What this task involves >> Would you return the lines that run from the start of the data below to the line with "BSc in Computer", both included, exactly as written and without pictures?

-=-=-=-=-

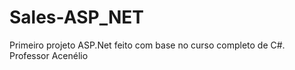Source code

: # Sales-ASP_NET
Primeiro projeto ASP.Net feito com base no curso completo de C#. Professor Acenélio
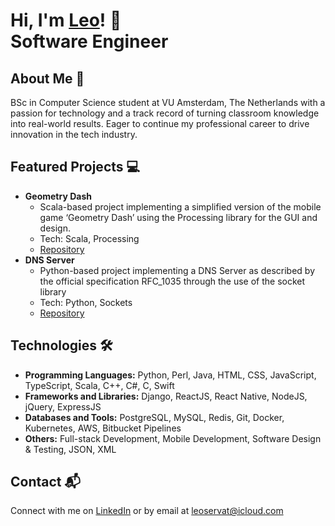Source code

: # Hi, I'm <a href="https://www.linkedin.com/in/nicolas-francken">Leo<a/>! 👋 </br> <b>Software Engineer</b>

## About Me 🚀
BSc in Computer Science student at VU Amsterdam, The Netherlands with a passion for technology and a track record of turning classroom knowledge into real-world results. Eager to continue my professional career to drive innovation in the tech industry.

## Featured Projects 💻
- <b>Geometry Dash</b>
  - Scala-based project implementing a simplified version of the mobile game ‘Geometry Dash’ using the Processing library for the GUI and design.	
  - Tech: Scala, Processing
  - [Repository](https://github.com/L30N6RD0/GeometryDash)
- <b>DNS Server</b>
  - Python-based project implementing a DNS Server as described by the official specification RFC_1035 through the use of the socket library
  - Tech: Python, Sockets
  - [Repository](gag)

## Technologies 🛠️
- <b>Programming Languages:</b> Python, Perl, Java, HTML, CSS, JavaScript, TypeScript, Scala, C++, C#, C, Swift
- <b>Frameworks and Libraries:</b> Django, ReactJS, React Native, NodeJS, jQuery, ExpressJS
- <b>Databases and Tools:</b> PostgreSQL, MySQL, Redis, Git, Docker, Kubernetes, AWS, Bitbucket Pipelines
- <b>Others:</b> Full-stack Development, Mobile Development, Software Design & Testing, JSON, XML

## Contact 📬
Connect with me on [LinkedIn](linkedin.com/in/leonardo-servat-15418b273/) or by email at leoservat@icloud.com
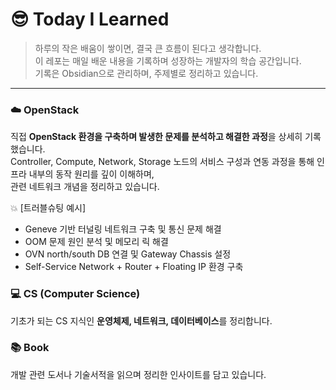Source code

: # 😎 Today I Learned
> 하루의 작은 배움이 쌓이면, 결국 큰 흐름이 된다고 생각합니다.  
> 이 레포는 매일 배운 내용을 기록하며 성장하는 개발자의 학습 공간입니다.   
> 기록은 Obsidian으로 관리하며, 주제별로 정리하고 있습니다.

---

### ☁️ OpenStack
직접 **OpenStack 환경을 구축하며 발생한 문제를 분석하고 해결한 과정**을 상세히 기록했습니다.  
Controller, Compute, Network, Storage 노드의 서비스 구성과 연동 과정을 통해 인프라 내부의 동작 원리를 깊이 이해하며,  
관련 네트워크 개념을 정리하고 있습니다.

💥 [트러블슈팅 예시]
- Geneve 기반 터널링 네트워크 구축 및 통신 문제 해결  
- OOM 문제 원인 분석 및 메모리 릭 해결  
- OVN north/south DB 연결 및 Gateway Chassis 설정  
- Self-Service Network + Router + Floating IP 환경 구축

### 💻 CS (Computer Science)
기초가 되는 CS 지식인 **운영체제, 네트워크, 데이터베이스**를 정리합니다.  


### 📚 Book
개발 관련 도서나 기술서적을 읽으며 정리한 인사이트를 담고 있습니다.  
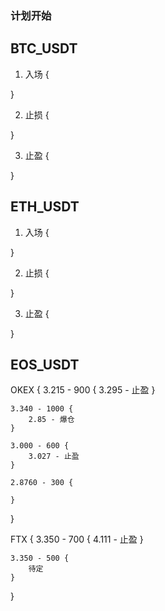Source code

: ### 计划开始

## BTC_USDT

1. 入场 {

}

2. 止损 {

}

3. 止盈 {

}

## ETH_USDT

1. 入场 {
 
}

2. 止损 {

}

3. 止盈 {

}

## EOS_USDT

OKEX {
    3.215 - 900 {
        3.295 - 止盈
    }

    3.340 - 1000 {
        2.85 - 爆仓
    }

    3.000 - 600 {
        3.027 - 止盈
    }

    2.8760 - 300 {
        
    }
}

FTX {
    3.350 - 700 {
        4.111 - 止盈
    }

    3.350 - 500 {
        待定
    }
}
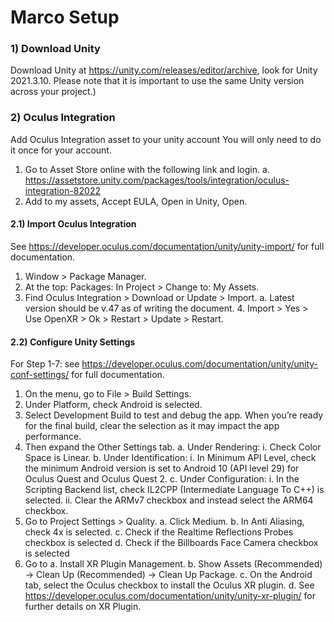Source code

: # Marco Setup

### 1) Download Unity 

 Download Unity at https://unity.com/releases/editor/archive, look for Unity 2021.3.10. Please note that it is important to use the same Unity version across your project.)


### 2) Oculus Integration

Add Oculus Integration asset to your unity account
You will only need to do it once for your account.
1. Go to Asset Store online with the following link and login.
a. https://assetstore.unity.com/packages/tools/integration/oculus-integration-82022
2. Add to my assets, Accept EULA, Open in Unity, Open.

#### 2.1) Import Oculus Integration
See https://developer.oculus.com/documentation/unity/unity-import/ for full documentation.
1. Window > Package Manager.
2. At the top: Packages: In Project > Change to: My Assets.
3. Find Oculus Integration > Download or Update > Import.
a. Latest version should be v.47 as of writing the document. 4. Import > Yes > Use OpenXR > Ok > Restart > Update > Restart.

#### 2.2) Configure Unity Settings
For Step 1-7: see https://developer.oculus.com/documentation/unity/unity-conf-settings/ for full documentation.
1. On the menu, go to File > Build Settings.
2. Under Platform, check Android is selected.
3. Select Development Build to test and debug the app. When you’re ready for the final build, clear the
selection as it may impact the app performance.
5. Then expand the Other Settings tab.
a. Under Rendering:
i. Check Color Space is Linear.
b. Under Identification:
i. In Minimum API Level, check the minimum Android version is set to Android 10 (API level 29)
for Oculus Quest and Oculus Quest 2. 
c. Under Configuration:
i. In the Scripting Backend list, check IL2CPP (Intermediate Language To C++) is selected.
ii. Clear the ARMv7 checkbox and instead select the ARM64 checkbox. 
6. Go to Project Settings > Quality.
a. Click Medium.
b. In Anti Aliasing, check 4x is selected.
c. Check if the Realtime Reflections Probes checkbox is selected
d. Check if the Billboards Face Camera checkbox is selected 
7. Go to
a. Install XR Plugin Management.
b. Show Assets (Recommended) -> Clean Up (Recommended) -> Clean Up Package.
c. On the Android tab, select the Oculus checkbox to install the Oculus XR plugin.
d. See https://developer.oculus.com/documentation/unity/unity-xr-plugin/ for further details on
XR Plugin.
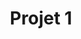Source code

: ---
title: Projet 1
position_number: 2
parameters:
  - name:
    content:
content_markdown: |-
  # Objectif
  **Créer un CV en HTML5/CSS3 et le publier sur GitHub Pages.**
  {: .info }

  # Instructions
  **Créez une page HTML5** en utilisant des **balises sémantiques** qui contient les informations suivantes :
  {: .info }
      - Une photo de profil
      - Un titre
      - Un paragraphe de présentation
      - Des informations de contact (adresse e-mail, numéro de téléphone, etc.)
      - Une liste de compétences
      - Une liste d’expériences professionnelles
      - Une liste de formations académiques
      - Une liste de centres d’intérêt
  
  **Utilisez CSS3** pour mettre en forme votre page et la rendre responsive.
  {: .info }
  **Valider son code HTML5 et CSS** avec le service de validation du W3C.
  {: .info }
  **Créez un compte GitHub** si vous n’en avez pas déjà un.
  {: .info }
  **Créez un nouveau dépôt sur GitHub** pour votre CV.
  {: .info }
  **Publiez votre CV sur GitHub Pages.**
  {: .info }

  # Annexes
  [HTML5 Cheatsheet](https://websitesetup.org/html5-cheat-sheet/)  
  [CSS3 Cheatsheet](https://websitesetup.org/css3-cheat-sheet/)  
  [GitHub Pages Guide](https://guides.github.com/features/pages/)  
  {: .info }
right_code_blocks:
  - code_block: |-
      [PROJET 1](https://exo.ismatech.fr/projet_0001/)
    title: Voir le projet
    language: markdown
---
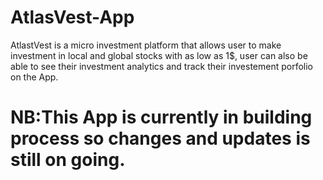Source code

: # AtlasVest-App
AtlastVest is a micro investment platform that allows user to make investment in local and global stocks with as low as 1$, user can also be able to see their investment analytics and track their investement porfolio on the App. 
# NB:This App is currently in building process so changes and updates is still on going.
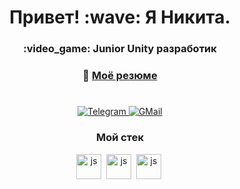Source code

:<div id="header" align="center">
  <h1>Привет! :wave: Я Никита.</h1>
  <h3>:video_game: Junior Unity разработик</h3>
</div>

<div id="cv" align="center">
  
### :bookmark_tabs: [Моё резюме](https://spb.hh.ru/resume/d4355612ff0d13be3e0039ed1f56774c585241)
</div>

#
<div id="socials" align="center">
  <a href="t.me/vexowl">
    <img src="https://img.shields.io/badge/Telegram-blue?style=for-the-badge&logo=telegram&logoColor=white" alt="Telegram"/>
  </a>
  <a href="nickita.vex@gmail.com">
    <img src="https://img.shields.io/badge/GMail-red?style=for-the-badge&logo=gmail&logoColor=white" alt="GMail"/>
  </a>

### Мой стек
<img src="https://cdn.jsdelivr.net/gh/devicons/devicon@latest/icons/unity/unity-original.svg" title="js" width="40" height="40"/>&nbsp;
<img src="https://cdn.jsdelivr.net/gh/devicons/devicon@latest/icons/csharp/csharp-original.svg" title="js" width="40" height="40"/>&nbsp;
<img src="https://cdn.jsdelivr.net/gh/devicons/devicon@latest/icons/git/git-original.svg" title="js" width="40" height="40"/>&nbsp;
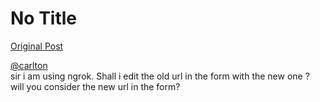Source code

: # No Title

[Original Post](https://discourse.onlinedegree.iitm.ac.in/t/169029/590)

<p><a class="mention" href="/u/carlton">@carlton</a><br>
sir i am using ngrok. Shall i edit the old url in the form with the new one ? will you consider the new url in the form?</p>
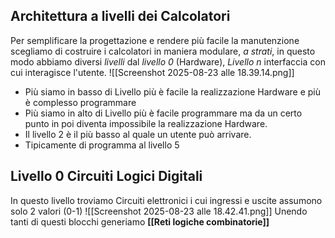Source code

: 
## Architettura a livelli dei Calcolatori

Per semplificare la progettazione e rendere più facile la manutenzione scegliamo di costruire i calcolatori in maniera modulare, *a strati*, in questo modo abbiamo diversi *livelli* dal *livello 0* (Hardware), *Livello n* interfaccia con cui interagisce l'utente.
![[Screenshot 2025-08-23 alle 18.39.14.png]]
- Più siamo in basso di Livello più è facile la realizzazione Hardware e più è complesso programmare
- Più siamo in alto di Livello più è facile programmare ma da un certo punto in poi diventa impossibile la realizzazione Hardware.
- Il livello 2 è il più basso al quale un utente può arrivare.
- Tipicamente di programma al livello 5

## Livello 0 Circuiti Logici Digitali

In questo livello troviamo Circuiti elettronici i cui ingressi e uscite assumono solo 2 valori (0-1)
![[Screenshot 2025-08-23 alle 18.42.41.png]]
Unendo tanti di questi blocchi generiamo **[[Reti logiche combinatorie]]**
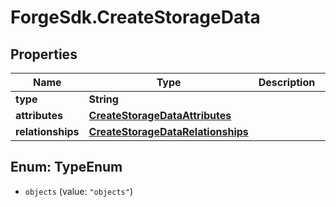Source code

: # ForgeSdk.CreateStorageData

## Properties
Name | Type | Description | Notes
------------ | ------------- | ------------- | -------------
**type** | **String** |  | 
**attributes** | [**CreateStorageDataAttributes**](CreateStorageDataAttributes.md) |  | [optional] 
**relationships** | [**CreateStorageDataRelationships**](CreateStorageDataRelationships.md) |  | [optional] 


<a name="TypeEnum"></a>
## Enum: TypeEnum


* `objects` (value: `"objects"`)




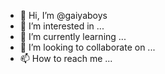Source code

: - 👋 Hi, I’m @gaiyaboys
- 👀 I’m interested in ...
- 🌱 I’m currently learning ...
- 💞️ I’m looking to collaborate on ...
- 📫 How to reach me ...

<!---
gaiyaboys/gaiyaboys is a ✨ special ✨ repository because its `README.md` (this file) appears on your GitHub profile.
You can click the Preview link to take a look at your changes.
--->
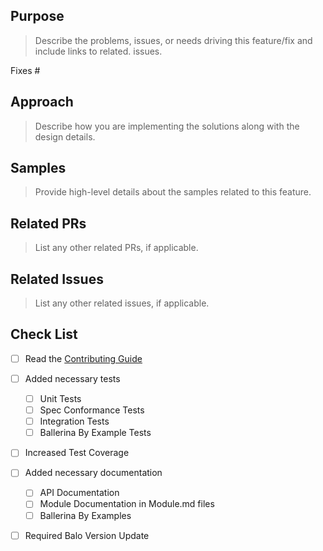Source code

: ## Purpose
> Describe the problems, issues, or needs driving this feature/fix and include links to related. issues.

Fixes #<Issue Number>

## Approach
> Describe how you are implementing the solutions along with the design details.

## Samples
> Provide high-level details about the samples related to this feature.

## Related PRs
> List any other related PRs, if applicable.

## Related Issues
> List any other related issues, if applicable.

## Check List 
- [ ] Read the [Contributing Guide](https://github.com/ballerina-platform/ballerina-lang/blob/master/CONTRIBUTING.md)
- [ ] Added necessary tests
  - [ ] Unit Tests
  - [ ] Spec Conformance Tests
  - [ ] Integration Tests
  - [ ] Ballerina By Example Tests
- [ ] Increased Test Coverage   
- [ ] Added necessary documentation  
  - [ ] API Documentation 
  - [ ] Module Documentation in Module.md files
  - [ ] Ballerina By Examples
- [ ] Required Balo Version Update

-=-=-=-=-

Task output >>
Source code

: # Sales-ASP_NET
Primeiro projeto ASP.Net feito com base no curso completo de C#. Professor Acenélio
Source code

: # Hi, I'm <a href="https://www.linkedin.com/in/nicolas-francken">Leo<a/>! 👋 </br> <b>Software Engineer</b>

## About Me 🚀
BSc in Computer Science student at VU Amsterdam, The Netherlands with a passion for technology and a track record of turning classroom knowledge into real-world results. Eager to continue my professional career to drive innovation in the tech industry.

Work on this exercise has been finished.